Time to Event (Survival Analysis)
Octopus supports time-to-event (survival analysis) modeling as a first-class task type. This guide covers how to set up and run a survival analysis study.
Installation note Time-to-event modeling depends on optional survival dependencies (including
lifelines). Install them with:
Overview
Time-to-event analysis models the time until an event of interest occurs (e.g., disease progression, equipment failure, customer churn), while accounting for censored observations — subjects where the event has not yet been observed.
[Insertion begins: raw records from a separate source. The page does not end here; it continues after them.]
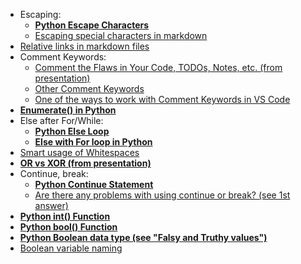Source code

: * Escaping:
  * [**Python Escape Characters**](https://www.w3schools.com/python/gloss_python_escape_characters.asp)
  * [Escaping special characters in markdown](https://tech.saigonist.com/b/code/escaping-special-characters-markdown.html)
* [Relative links in markdown files](https://github.blog/2013-01-31-relative-links-in-markup-files/)
* Comment Keywords:
  * [Comment the Flaws in Your Code, TODOs, Notes, etc. (from presentation)](Files/L09_AORC_comment_the_flaws_in_your_code.png)
  * [Other Comment Keywords](https://stackoverflow.com/questions/9586478/ide-comment-keywords)
  * [One of the ways to work with Comment Keywords in VS Code](https://thomasventurini.com/articles/the-best-way-to-work-with-todos-in-vscode/)
* [**Enumerate() in Python**](https://www.geeksforgeeks.org/enumerate-in-python/)
* Else after For/While:
  * [**Python Else Loop**](https://www.geeksforgeeks.org/python-else-loop/)
  * [**Else with For loop in Python**](https://www.geeksforgeeks.org/using-else-conditional-statement-with-for-loop-in-python/)
* [Smart usage of Whitespaces](https://medium.datadriveninvestor.com/whitespaces-can-reveal-your-coding-skills-and-determine-your-salary-maybe-b5fb5c300cb4)
* [**OR vs XOR (from presentation)**](Files/L09_OR_vs_XOR.py)
* Continue, break:
  * [**Python Continue Statement**](https://www.geeksforgeeks.org/python-continue-statement/)
  * [Are there any problems with using continue or break? (see 1st answer)](https://softwareengineering.stackexchange.com/questions/434124/are-there-any-problems-with-using-continue-or-break)
* [**Python int() Function**](https://www.w3schools.com/python/ref_func_int.asp)
* [**Python bool() Function**](https://www.w3schools.com/python/ref_func_bool.asp)
* [**Python Boolean data type (see "Falsy and Truthy values")**](https://www.pythontutorial.net/python-basics/python-boolean/)
* [Boolean variable naming](https://www.samanthaming.com/tidbits/34-better-boolean-variable-names/)
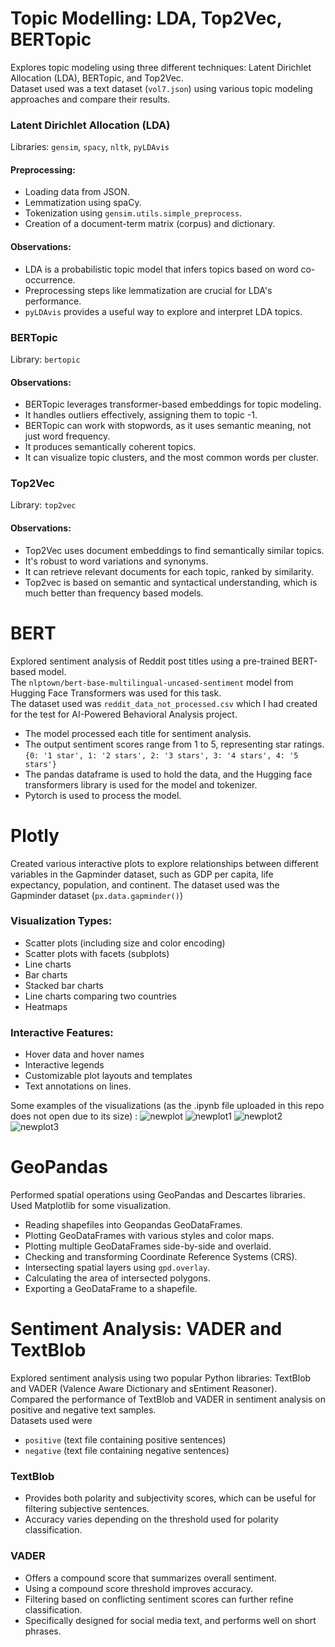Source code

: # Topic Modelling: LDA, Top2Vec, BERTopic
Explores topic modeling using three different techniques: Latent Dirichlet Allocation (LDA), BERTopic, and Top2Vec.   
Dataset used was a text dataset (`vol7.json`) using various topic modeling approaches and compare their results.   

### Latent Dirichlet Allocation (LDA)
Libraries: `gensim`, `spacy`, `nltk`, `pyLDAvis`
#### Preprocessing:
* Loading data from JSON.
* Lemmatization using spaCy.
* Tokenization using `gensim.utils.simple_preprocess`.
* Creation of a document-term matrix (corpus) and dictionary.  
#### Observations:
* LDA is a probabilistic topic model that infers topics based on word co-occurrence.
* Preprocessing steps like lemmatization are crucial for LDA's performance.
* `pyLDAvis` provides a useful way to explore and interpret LDA topics.

### BERTopic
Library: `bertopic`
#### Observations:
* BERTopic leverages transformer-based embeddings for topic modeling.
* It handles outliers effectively, assigning them to topic -1.
* BERTopic can work with stopwords, as it uses semantic meaning, not just word frequency.
* It produces semantically coherent topics.
* It can visualize topic clusters, and the most common words per cluster.

### Top2Vec
Library: `top2vec`
#### Observations:
* Top2Vec uses document embeddings to find semantically similar topics.
* It's robust to word variations and synonyms.
* It can retrieve relevant documents for each topic, ranked by similarity.
* Top2vec is based on semantic and syntactical understanding, which is much better than frequency based models.

# BERT 
Explored sentiment analysis of Reddit post titles using a pre-trained BERT-based model.  
The `nlptown/bert-base-multilingual-uncased-sentiment` model from Hugging Face Transformers was used for this task.  
The dataset used was `reddit_data_not_processed.csv` which I had created for the test for AI-Powered Behavioral Analysis project.  
* The model processed each title for sentiment analysis.
* The output sentiment scores range from 1 to 5, representing star ratings.
    ``
    {0: '1 star', 1: '2 stars', 2: '3 stars', 3: '4 stars', 4: '5 stars'}
    ``
* The pandas dataframe is used to hold the data, and the Hugging face transformers library is used for the model and tokenizer.
* Pytorch is used to process the model.

# Plotly
Created various interactive plots to explore relationships between different variables in the Gapminder dataset, such as GDP per capita, life expectancy, population, and continent.
The dataset used was the Gapminder dataset (`px.data.gapminder()`)
### Visualization Types:
* Scatter plots (including size and color encoding)
* Scatter plots with facets (subplots)
* Line charts
* Bar charts
* Stacked bar charts
* Line charts comparing two countries
* Heatmaps
### Interactive Features:
* Hover data and hover names
* Interactive legends
* Customizable plot layouts and templates
* Text annotations on lines.

Some examples of the visualizations (as the .ipynb file uploaded in this repo does not open due to its size) : 
![newplot](https://github.com/user-attachments/assets/ff0858f5-9738-4e07-8651-55caa859d77d)
![newplot1](https://github.com/user-attachments/assets/96fe0a9c-2216-4136-9bec-8a8e28b6b207)
![newplot2](https://github.com/user-attachments/assets/277b7c1d-b61f-4f6b-9d54-d26dfc36208f)
![newplot3](https://github.com/user-attachments/assets/43a8de09-7758-4157-82f1-17764383fa4a)  

# GeoPandas 
Performed spatial operations using GeoPandas and Descartes libraries. Used Matplotlib for some visualization.
* Reading shapefiles into Geopandas GeoDataFrames.
* Plotting GeoDataFrames with various styles and color maps.
* Plotting multiple GeoDataFrames side-by-side and overlaid.
* Checking and transforming Coordinate Reference Systems (CRS).
* Intersecting spatial layers using `gpd.overlay`.
* Calculating the area of intersected polygons.
* Exporting a GeoDataFrame to a shapefile.

# Sentiment Analysis: VADER and TextBlob
Explored sentiment analysis using two popular Python libraries: TextBlob and VADER (Valence Aware Dictionary and sEntiment Reasoner).  
Compared the performance of TextBlob and VADER in sentiment analysis on positive and negative text samples.  
Datasets used were  
- `positive` (text file containing positive sentences)  
- `negative` (text file containing negative sentences)

### TextBlob
* Provides both polarity and subjectivity scores, which can be useful for filtering subjective sentences.
* Accuracy varies depending on the threshold used for polarity classification.

### VADER
* Offers a compound score that summarizes overall sentiment.
* Using a compound score threshold improves accuracy.
* Filtering based on conflicting sentiment scores can further refine classification.
* Specifically designed for social media text, and performs well on short phrases.
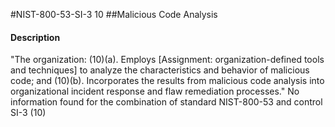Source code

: #NIST-800-53-SI-3 10
##Malicious Code Analysis
#### Description
"The organization:
   (10)(a).  Employs [Assignment: organization-defined tools and techniques] to analyze the characteristics and behavior of malicious code; and
   (10)(b).  Incorporates the results from malicious code analysis into organizational incident response and flaw remediation processes."
No information found for the combination of standard NIST-800-53 and control SI-3 (10)
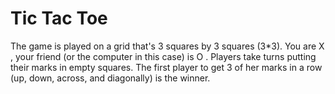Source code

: # Tic Tac Toe
The game is played on a grid that's 3 squares by 3 squares (3*3). You are X , your friend (or the computer in this case) is O . Players take turns putting their marks in empty squares. The first player to get 3 of her marks in a row (up, down, across, and diagonally) is the winner.
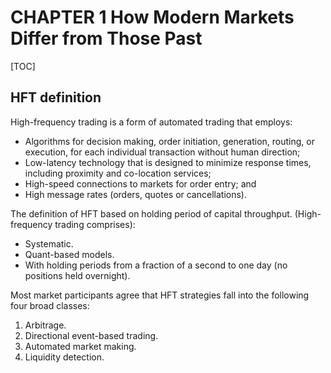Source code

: # CHAPTER 1 How Modern Markets Differ from Those Past

[TOC]



## HFT definition

High-frequency trading is a form of automated trading that employs:

- Algorithms for decision making, order initiation, generation, routing, or execution, for each individual transaction without human direction;
- Low-latency technology that is designed to minimize response times, including proximity and co-location services;
- High-speed connections to markets for order entry; and
- High message rates (orders, quotes or cancellations).

The definition of HFT based on holding period of capital throughput. (High-frequency trading comprises):

- Systematic.
- Quant-based models.
- With holding periods from a fraction of a second to one day (no positions held overnight).

Most market participants agree that HFT strategies fall into the following four broad classes:

1. Arbitrage.
2. Directional event-based trading.
3. Automated market making.
4. Liquidity detection.
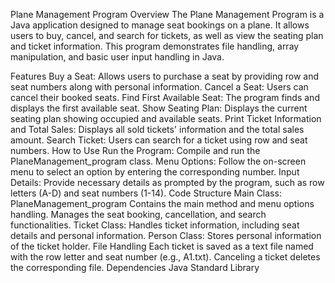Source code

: 
Plane Management Program
Overview
The Plane Management Program is a Java application designed to manage seat bookings on a plane. It allows users to buy, cancel, and search for tickets, as well as view the seating plan and ticket information. This program demonstrates file handling, array manipulation, and basic user input handling in Java.

Features
Buy a Seat: Allows users to purchase a seat by providing row and seat numbers along with personal information.
Cancel a Seat: Users can cancel their booked seats.
Find First Available Seat: The program finds and displays the first available seat.
Show Seating Plan: Displays the current seating plan showing occupied and available seats.
Print Ticket Information and Total Sales: Displays all sold tickets' information and the total sales amount.
Search Ticket: Users can search for a ticket using row and seat numbers.
How to Use
Run the Program: Compile and run the PlaneManagement_program class.
Menu Options: Follow the on-screen menu to select an option by entering the corresponding number.
Input Details: Provide necessary details as prompted by the program, such as row letters (A-D) and seat numbers (1-14).
Code Structure
Main Class: PlaneManagement_program
Contains the main method and menu options handling.
Manages the seat booking, cancellation, and search functionalities.
Ticket Class: Handles ticket information, including seat details and personal information.
Person Class: Stores personal information of the ticket holder.
File Handling
Each ticket is saved as a text file named with the row letter and seat number (e.g., A1.txt).
Canceling a ticket deletes the corresponding file.
Dependencies
Java Standard Library
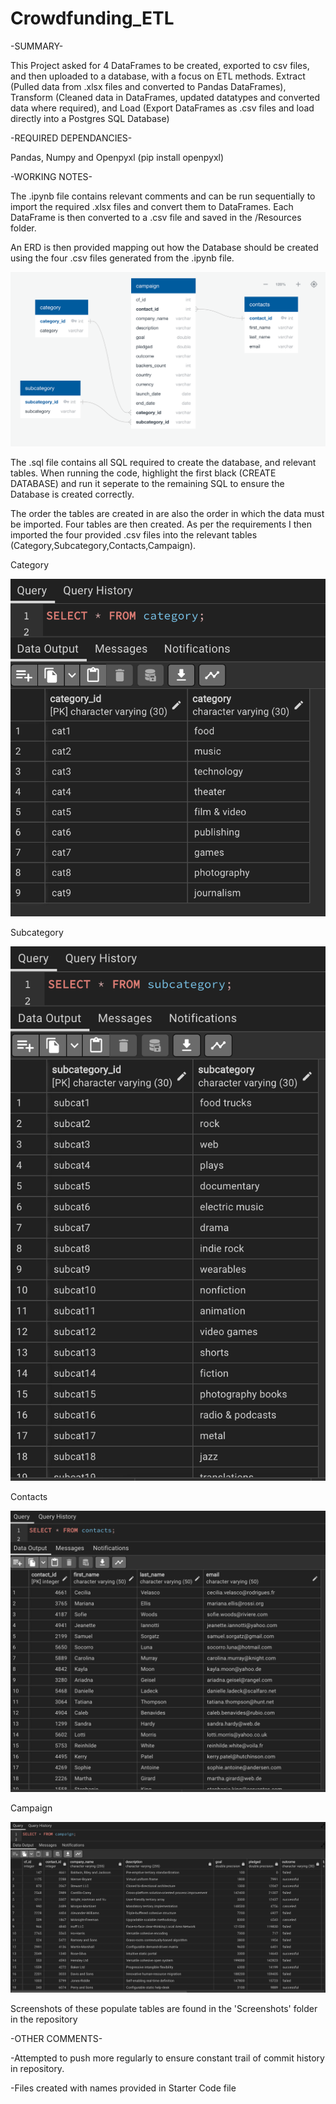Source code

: # Crowdfunding_ETL

-SUMMARY-

This Project asked for 4 DataFrames to be created, exported to csv files, and then uploaded to a database, with a focus on ETL methods. Extract (Pulled data from .xlsx files and converted to Pandas DataFrames), Transform (Cleaned data in DataFrames, updated datatypes and converted data where required), and Load (Export DataFrames as .csv files and load directly into a Postgres SQL Database)

-REQUIRED DEPENDANCIES-

Pandas, Numpy and Openpyxl (pip install openpyxl)

-WORKING NOTES-

The .ipynb file contains relevant comments and can be run sequentially to import the required .xlsx files and convert them to DataFrames. Each DataFrame is then converted to a .csv file and saved in the /Resources folder. 

An ERD is then provided mapping out how the Database should be created using the four .csv files generated from the .ipynb file.

![ERD](Screenshots/crowdfunding_dbERD.png)

The .sql file contains all SQL required to create the database, and relevant tables. When running the code, highlight the first black (CREATE DATABASE) and run it seperate to the remaining SQL to ensure the Database is created correctly.

The order the tables are created in are also the order in which the data must be imported. Four tables are then created. As per the requirements I then imported the four provided .csv files into the relevant tables (Category,Subcategory,Contacts,Campaign). 

Category

![Category Table](Screenshots/CategoryTable.png)

Subcategory

![Subcategory Table](Screenshots/SubcategoryTable.png)

Contacts

![Contacts Table](Screenshots/ContactsTable.png)

Campaign

![Campaign Table](Screenshots/CampaignTable.png)

Screenshots of these populate tables are found in the 'Screenshots' folder in the repository


-OTHER COMMENTS-

-Attempted to push more regularly to ensure constant trail of commit history in repository.

-Files created with names provided in Starter Code file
Octopus provides two gradient boosting models with Cox proportional hazards objectives:
| Model | Description |
|---|---|
CatBoostCoxSurvival |
CatBoost with Cox loss function. Supports native categoricals. |
XGBoostCoxSurvival |
XGBoost with Cox survival objective. |
Both models output risk scores, where higher values indicate higher risk (shorter expected survival). The exact scale of these scores (e.g., log-hazard ratio vs hazard ratio) may differ by implementation but is monotonic in risk.
Data Format
Your dataset must contain:
- Feature columns: Numeric or categorical predictors
- Duration column: Non-negative numeric, the time to event or censoring
- Event column: Binary (0/1 or True/False), where 1 = event observed, 0 = censored
- Sample ID column: Sample identifier column
import pandas as pd
df = pd.DataFrame({
"patient_id": [1, 2, 3, 4, 5],
"age": [55, 62, 48, 71, 59],
"biomarker": [1.2, 0.8, 1.5, 0.3, 1.1],
"duration": [12.5, 8.3, 24.0, 5.1, 18.7],
"event": [1, 1, 0, 1, 0], # 1=event, 0=censored
})
Basic Usage
from octopus.study import OctoTimeToEvent
from octopus.modules import Octo
from octopus.types import ModelName
study = OctoTimeToEvent(
name="my_survival_study",
target_metric="CI",
feature_cols=["age", "biomarker"],
duration_col="duration",
event_col="event",
sample_id_col="patient_id",
metrics=["CI"],
path="./results",
workflow=[
Octo(
task_id=0,
depends_on=None,
description="survival_step",
models=[ModelName.CatBoostCoxSurvival],
n_trials=20,
max_features=5,
ensemble_selection=True,
ensel_n_save_trials=10,
)
],
)
study.fit(data=df)
Available Models
CatBoostCoxSurvival
CatBoost gradient boosting with Cox proportional hazards loss. Handles categorical features natively.
Tunable hyperparameters:
| Parameter | Range | Scale |
|---|---|---|
learning_rate |
[0.001, 0.1] | log |
depth |
[3, 10] | linear |
l2_leaf_reg |
[2, 10] | linear |
random_strength |
[2, 10] | linear |
rsm |
[0.1, 1] | linear |
Fixed: iterations=500, logging_level="Silent", task_type="CPU"
XGBoostCoxSurvival
XGBoost gradient boosting with Cox partial likelihood objective.
Tunable hyperparameters:
| Parameter | Range | Scale |
|---|---|---|
learning_rate |
[0.0001, 0.3] | log |
min_child_weight |
[2, 15] | linear |
subsample |
[0.15, 1.0] | linear |
n_estimators |
[30, 500] | linear |
max_depth |
[3, 9] | linear |
Available Metrics
| Metric Key | Description | Direction |
|---|---|---|
CI |
Harrell's concordance index | maximize |
CI_UNO |
Uno's concordance index (IPCW-corrected) | maximize |
Harrell's C-index (CI) measures discrimination — how well the model ranks subjects by risk. A value of 1.0 means perfect ranking, 0.5 means random.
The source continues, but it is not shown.